D’abord ein paar Informationen zu Land und Leuten:
Das Périgord, gleichbedeutend mit dem Département Dordogne, ist ein Gebiet der Region Aquitaine im Südwesten Frankreichs, bekannt für tolle Landschaften, gutes Essen (u. a. neben dem Elsass einer der beiden Hotsports in Frankreich für „Foie Gras“), steinzeitliche Fundstätten (wenn ihr dort seid, unbedingt Lascaux besuchen) und bei manchen auch als die Heimat von „Bruno, Chef de Police“, der Romanfigur von Martin Walker.
Messer gibt es dort natürlich auch - die Messer aus Nontron sind sehr charakteristisch, alle weiteren Messer der Aquitaine sowie die der anderen Regionen findet man recht gut und ausführlich beschrieben auf dieser Seite: Quel couteau selon quelle région ? Liste des Couteaux régionaux français (https://comptoirducouteau.fr/carte-couteaux-regionaux-france/)
Das Le Périgord gehört übrigens zur Kategorie "Néo-Régionaux", also ein "modernes Regional-Messer", die in den letzten Jahren immer häufiger entstanden sind. Sie tragen typischerweise den Namen einer Gegend oder Stadt bzw. beziehen sich auf eine lokale Besonderheit.
Exemples? Voilà:
"Le Talus" verneigt sich vor den Abraumhalden des Nordens.
"Le Liadou", das Winzermesser aus dem Marillac.
"Le Tarn", benannt nach dem Namen Département nordöstlich von Toulouse.
Viele weitere Infos zu französischen Messern finden sich hier, sogar mit Blick über die Grenzen - aber leider nur auf französisch.
Etwas nördlich von Nontron, in Saint-Estèphe, gründete François Devige, der Chef der Coutellerie Le Périgord 2003 seine erste Messerwerkstatt, die Läden befinden sich in Nontron, Brantome und Sarlat la Caneda.
In Sarlat bin ich beim Bummel durch diese tolle mittelalterliche Stadt „zufällig“ auf seinen Messerladen gestoßen und schon war es nur noch eine Frage der Ausführung des Messers, welches ich dort kaufen würde.
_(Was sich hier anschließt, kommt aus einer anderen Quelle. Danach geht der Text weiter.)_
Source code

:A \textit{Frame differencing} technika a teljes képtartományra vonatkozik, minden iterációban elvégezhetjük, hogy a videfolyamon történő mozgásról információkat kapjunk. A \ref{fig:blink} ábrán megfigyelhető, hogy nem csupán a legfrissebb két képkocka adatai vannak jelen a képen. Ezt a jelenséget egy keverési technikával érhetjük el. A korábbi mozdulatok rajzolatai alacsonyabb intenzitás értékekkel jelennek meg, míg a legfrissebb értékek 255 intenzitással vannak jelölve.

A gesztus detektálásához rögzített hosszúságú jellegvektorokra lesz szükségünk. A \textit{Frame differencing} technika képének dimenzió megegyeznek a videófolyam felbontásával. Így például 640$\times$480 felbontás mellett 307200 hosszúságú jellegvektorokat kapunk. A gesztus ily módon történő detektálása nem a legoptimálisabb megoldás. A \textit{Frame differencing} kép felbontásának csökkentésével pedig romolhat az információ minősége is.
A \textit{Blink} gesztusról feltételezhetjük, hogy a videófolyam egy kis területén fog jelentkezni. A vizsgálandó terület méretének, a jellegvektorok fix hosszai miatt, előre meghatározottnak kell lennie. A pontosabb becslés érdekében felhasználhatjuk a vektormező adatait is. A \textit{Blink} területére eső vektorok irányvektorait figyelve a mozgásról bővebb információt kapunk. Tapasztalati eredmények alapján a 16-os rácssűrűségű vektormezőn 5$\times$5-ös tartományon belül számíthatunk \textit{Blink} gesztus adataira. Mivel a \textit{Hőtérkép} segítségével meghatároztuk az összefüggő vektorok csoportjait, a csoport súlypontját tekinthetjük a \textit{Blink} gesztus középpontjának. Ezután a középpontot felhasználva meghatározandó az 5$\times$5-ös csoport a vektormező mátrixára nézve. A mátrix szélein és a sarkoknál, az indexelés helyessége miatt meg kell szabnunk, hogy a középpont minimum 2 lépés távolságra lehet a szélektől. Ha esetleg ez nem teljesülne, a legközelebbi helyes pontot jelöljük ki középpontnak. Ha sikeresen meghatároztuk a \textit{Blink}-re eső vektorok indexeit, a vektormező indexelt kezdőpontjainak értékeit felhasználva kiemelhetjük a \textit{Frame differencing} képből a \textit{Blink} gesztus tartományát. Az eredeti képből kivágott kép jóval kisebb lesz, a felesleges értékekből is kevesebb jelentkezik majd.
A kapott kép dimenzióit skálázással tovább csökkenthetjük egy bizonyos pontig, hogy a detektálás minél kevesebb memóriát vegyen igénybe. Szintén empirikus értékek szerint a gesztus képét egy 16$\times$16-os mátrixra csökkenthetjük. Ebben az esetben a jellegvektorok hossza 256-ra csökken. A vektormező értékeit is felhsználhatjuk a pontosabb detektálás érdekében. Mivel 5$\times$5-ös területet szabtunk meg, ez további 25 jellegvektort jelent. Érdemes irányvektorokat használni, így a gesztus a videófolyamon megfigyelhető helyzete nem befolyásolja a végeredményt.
Schnell war klar, daß es die Version mit magnetisch haftenden Griffschalen sein würde, also „Prestige“ – nicht sichtbare Schrauben fand ich bei Messern schon immer très chic!
Die genaue Bezeichnung meines Messers ist „Périgord à Billes Prestige en Wengé“, „Kugel-Périgord in Wenge, Modell Prestige“, alle Infos der Website hier: clique . Wer kein Französisch spricht, hat ein Problem (wie so oft in Frankreich) – auch der Klick auf die Englische Version der Website rechts oben bringt nicht viel, da man dann nur noch die Bilder und das Bestellfeld (immerhin auf Englisch) sieht.
„Donne moi ton fric et lache-moi la grappe ....!“ kam mir spontan in den Sinn. Wie hier, hülfe auch deepl.com oder ähnliche Tools bei der Übersetzung. Oké, ich helfe schnell aus: "gib mir deine Kohle und lass mich in Ruhe!"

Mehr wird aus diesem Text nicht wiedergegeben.